How to Dispute Old National Bank Overdraft Fees in 4 Steps
Of all of the fees that a person could potentially have to pay, overdraft fees have to be some of the most irritating to deal with. The basic premise of an overdraft fee itself annoys many customers, and it is irritating to have to fork over extra money when you are already scrambling to stay above water as it is. Today, we will look at what these fees are, how you can get them reversed on your own, and why you may want to use the helping hand of DoNotPay to do the work for you instead.
What Is an Overdraft Fee?
An overdraft fee is a fee that you generally agree to take on in the event that your bank account becomes overdrawn at some point. will make the argument that overdraft fees are useful because:
All of this may sound fine and good, but the reality is that the banks love overdraft fees because they generate so much revenue for the bank itself. They might talk a good game about how these fees are meant to protect customers from being embarrassed, but the hard truth is that it has a lot more to do with protecting the bottom line of the bank itself than it does with anything related to the customer.

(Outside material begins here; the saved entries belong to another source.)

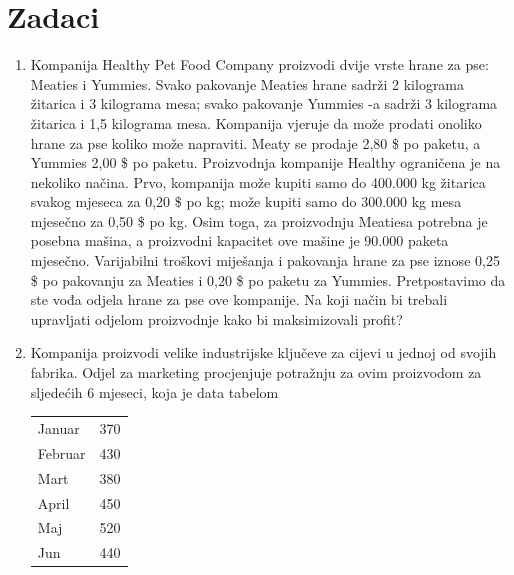 \documentclass[a4paper, utf8, 11pt, colorlinks]{book}
\begin{document}
\section{Zadaci}
\begin{enumerate}
	\item  Kompanija Healthy Pet Food Company proizvodi dvije vrste hrane za pse: Meaties i Yummies. Svako pakovanje Meaties hrane sadrži 2 kilograma žitarica i 3 kilograma mesa; svako pakovanje Yummies -a sadrži 3 kilograma žitarica i 1,5 kilograma mesa. Kompanija vjeruje da može prodati onoliko hrane za pse koliko može napraviti. Meaty se prodaje   2,80 \$ po paketu, a Yummies   2,00 \$ po paketu. Proizvodnja kompanije Healthy ograničena je na nekoliko načina. Prvo, kompanija može kupiti samo do 400.000 kg žitarica svakog mjeseca za 0,20 \$ po kg; može
	kupiti samo do 300.000 kg mesa mjesečno za 0,50 \$ po kg. Osim toga, za proizvodnju Meatiesa potrebna je posebna mašina, a proizvodni kapacitet ove mašine je 90.000 paketa mjesečno. Varijabilni troškovi miješanja i pakovanja hrane za pse iznose 0,25 \$ po pakovanju za Meaties i 0,20 \$ po paketu za Yummies.  
	Pretpostavimo da ste vođa odjela hrane za pse  ove kompanije. Na koji način bi trebali upravljati odjelom proizvodnje kako bi maksimizovali profit? 
	\item %
	 Kompanija proizvodi velike industrijske ključeve za cijevi u jednoj od svojih fabrika. Odjel za marketing procjenjuje potražnju za ovim proizvodom za sljedećih 6
	mjeseci, koja je data tabelom
 \begin{center}
    \begin{tabular}{lc}\hline
		 Januar  & 370 \\
		 Februar & 430 \\
		 Mart    & 380 \\
		 April   & 450 \\
		 Maj     & 520 \\
		 Jun     & 440 \\
		 \hline
	\end{tabular}  
\end{center}	
	

\end{enumerate}
\end{document}
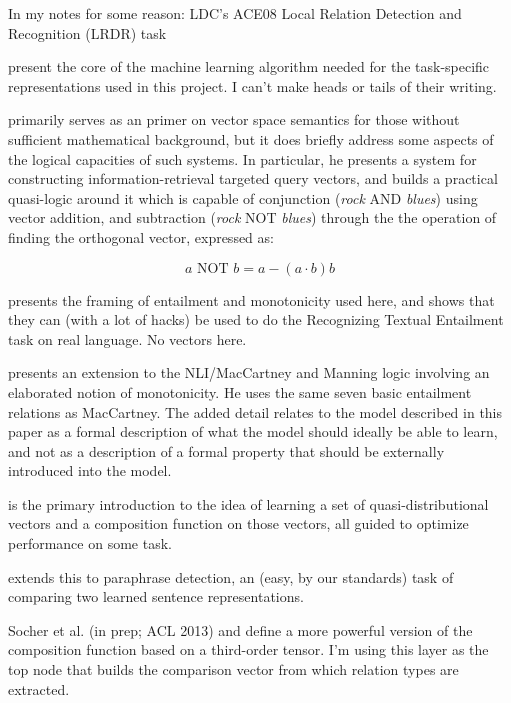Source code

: \documentclass[10pt,letterpaper]{article}
\begin{document}
In my notes for some reason: LDC's ACE08 Local Relation Detection and Recognition (LRDR) task

 present the core of the machine learning algorithm needed for the task-specific representations used in this project. I can't make heads or tails of their writing.

 primarily serves as an primer on vector space semantics for those without sufficient mathematical background, but it does briefly address some aspects of the logical capacities of such systems. In particular, he presents a system for constructing information-retrieval targeted query vectors, and builds a practical quasi-logic around it which is capable of conjunction (\textit{rock} AND \textit{blues}) using vector addition, and subtraction (\textit{rock} NOT \textit{blues}) through the the operation of finding the orthogonal vector, expressed as:

\begin{equation}
a \text{~NOT~} b = a - (a \cdot b)b
\end{equation}

 \cite{maccartney2009natural}  presents the framing of entailment and monotonicity used here, and shows that they can (with a lot of hacks) be used to do the Recognizing Textual Entailment task on real language. No vectors here.

 presents an extension to the NLI/MacCartney and Manning logic involving an elaborated notion of monotonicity. He uses the same seven basic entailment relations as MacCartney. The added detail relates to the model described in this paper as a formal description of what the model should ideally be able to learn, and not as a description of a formal property that should be externally introduced into the model.

 is the primary introduction to the idea of learning a set of quasi-distributional vectors and a composition function on those vectors, all guided to optimize performance on some task.

 extends this to paraphrase detection, an (easy, by our standards) task of comparing two learned sentence representations.

Socher et al. (in prep; ACL 2013) and  define a more powerful version of the composition function based on a third-order tensor. I'm using this layer as the top node that builds the comparison vector from which relation types are extracted.
\end{document}
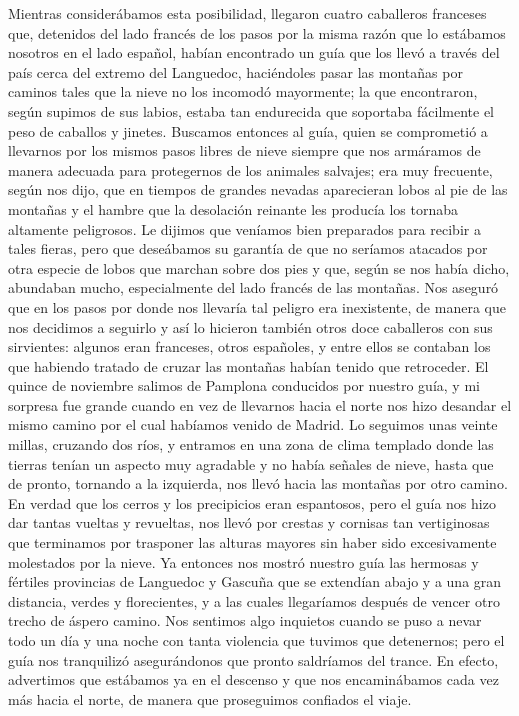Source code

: \documentclass{novela}
\begin{document}
    Mientras considerábamos esta posibilidad, llegaron cuatro caballeros franceses que, detenidos del lado francés de los pasos por la misma razón que lo estábamos nosotros en el lado español, habían encontrado un guía que los llevó a través del país cerca del extremo del Languedoc, haciéndoles pasar las montañas por caminos tales que la nieve no los incomodó mayormente; la que encontraron, según supimos de sus labios, estaba tan endurecida que soportaba fácilmente el peso de caballos y jinetes.
    Buscamos entonces al guía, quien se comprometió a llevarnos por los mismos pasos libres de nieve siempre que nos armáramos de manera adecuada para protegernos de los animales salvajes; era muy frecuente, según nos dijo, que en tiempos de grandes nevadas aparecieran lobos al pie de las montañas y el hambre que la desolación reinante les producía los tornaba altamente peligrosos.
    Le dijimos que veníamos bien preparados para recibir a tales fieras, pero que deseábamos su garantía de que no seríamos atacados por otra especie de lobos que marchan sobre dos pies y que, según se nos había dicho, abundaban mucho, especialmente del lado francés de las montañas.
    Nos aseguró que en los pasos por donde nos llevaría tal peligro era inexistente, de manera que nos decidimos a seguirlo y así lo hicieron también otros doce caballeros con sus sirvientes: algunos eran franceses, otros españoles, y entre ellos se contaban los que habiendo tratado de cruzar las montañas habían tenido que retroceder.
    El quince de noviembre salimos de Pamplona conducidos por nuestro guía, y mi sorpresa fue grande cuando en vez de llevarnos hacia el norte nos hizo desandar el mismo camino por el cual habíamos venido de Madrid. Lo seguimos unas veinte millas, cruzando dos ríos, y entramos en una zona de clima templado donde las tierras tenían un aspecto muy agradable y no había señales de nieve, hasta que de pronto, tornando a la izquierda, nos llevó hacia las montañas por otro camino.
    En verdad que los cerros y los precipicios eran espantosos, pero el guía nos hizo dar tantas vueltas y revueltas, nos llevó por crestas y cornisas tan vertiginosas que terminamos por trasponer las alturas mayores sin haber sido excesivamente molestados por la nieve. Ya entonces nos mostró nuestro guía las hermosas y fértiles provincias de Languedoc y Gascuña que se extendían abajo y a una gran distancia, verdes y florecientes, y a las cuales llegaríamos después de vencer otro trecho de áspero camino.
    Nos sentimos algo inquietos cuando se puso a nevar todo un día y una noche con tanta violencia que tuvimos que detenernos; pero el guía nos tranquilizó asegurándonos que pronto saldríamos del trance. En efecto, advertimos que estábamos ya en el descenso y que nos encaminábamos cada vez más hacia el norte, de manera que proseguimos confiados el viaje.
\end{document}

If you want to avoid these fees (and who wouldn't?), then you need to know what these fees are, how they hit your account, and what you can do to counteract them.
How Much Does an Overdraft Fee Cost?
It is highly frustrating to many bank customers to learn that they may have to pay an additional $37 on top of the purchases that they have made because they were overdrawn when they made a given purchase. In other words, think of it like this:
- Your bank account has a total of $110.57
- Your grocery bill is: $115.22
- The transaction goes through even though you don't have enough to cover it
- Your balance is now: -$4.65
- You are then charged an overdraft fee of $37
- Your balance is now: -$41.65
It gets worse than that, though, because you can be charged $37 per overdraft item. So, if you have additional charges come through on your account before you are able to get more money into that account, then you can be charged for those with a $37 fee on top of each one! The banks take in a lot of money charging fees like this, but their customers can end up seriously overdrawn on their accounts in no time flat.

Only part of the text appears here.